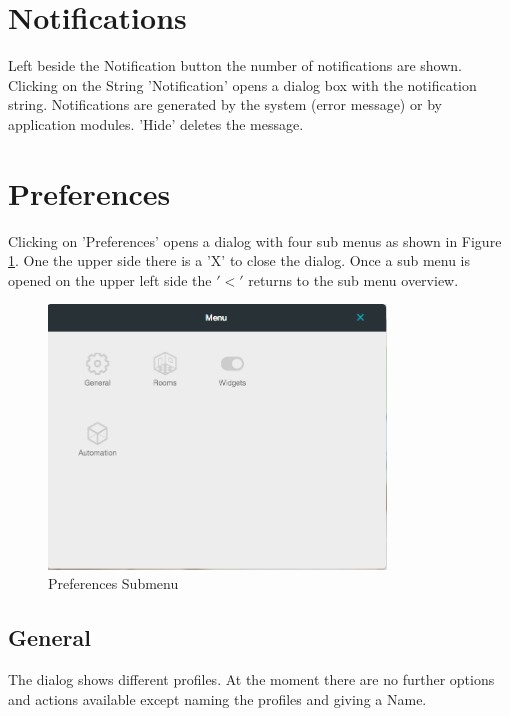 \section{Notifications}

Left beside the Notification button the number of notifications are shown. Clicking on 
the String 'Notification' opens a dialog box with the notification string. Notifications
are generated by the system (error message) or by application modules.
'Hide' deletes the message.

\section{Preferences}

Clicking on 'Preferences' opens a dialog with four sub menus as shown in Figure 
\ref{ha_prefs}. One the upper 
side there is a 'X' to close the dialog. Once a sub menu is opened on the 
upper left side the $'<'$ returns to the sub menu overview.

\begin{figure} 
\begin{center}
\includegraphics[width=0.8\textwidth]{pics/ha_preferences.png}
\caption{Preferences Submenu}
\label{ha_prefs}
\end{center} 
\end{figure}


\subsection{General}

The dialog shows different profiles. At the moment there are no further options 
and actions available except naming the profiles and giving a Name.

- - - - -

● Task
The response must contain exactly the lines from the one with "Left beside the" through the last line of the material above, both ends included, and no others.

● Task response
Left beside the Notification button the number of notifications are shown. Clicking on 
the String 'Notification' opens a dialog box with the notification string. Notifications
are generated by the system (error message) or by application modules.
'Hide' deletes the message.

\section{Preferences}

Clicking on 'Preferences' opens a dialog with four sub menus as shown in Figure 
\ref{ha_prefs}. One the upper 
side there is a 'X' to close the dialog. Once a sub menu is opened on the 
upper left side the $'<'$ returns to the sub menu overview.

\begin{figure} 
\begin{center}
\includegraphics[width=0.8\textwidth]{pics/ha_preferences.png}
\caption{Preferences Submenu}
\label{ha_prefs}
\end{center} 
\end{figure}


\subsection{General}

The dialog shows different profiles. At the moment there are no further options 
and actions available except naming the profiles and giving a Name.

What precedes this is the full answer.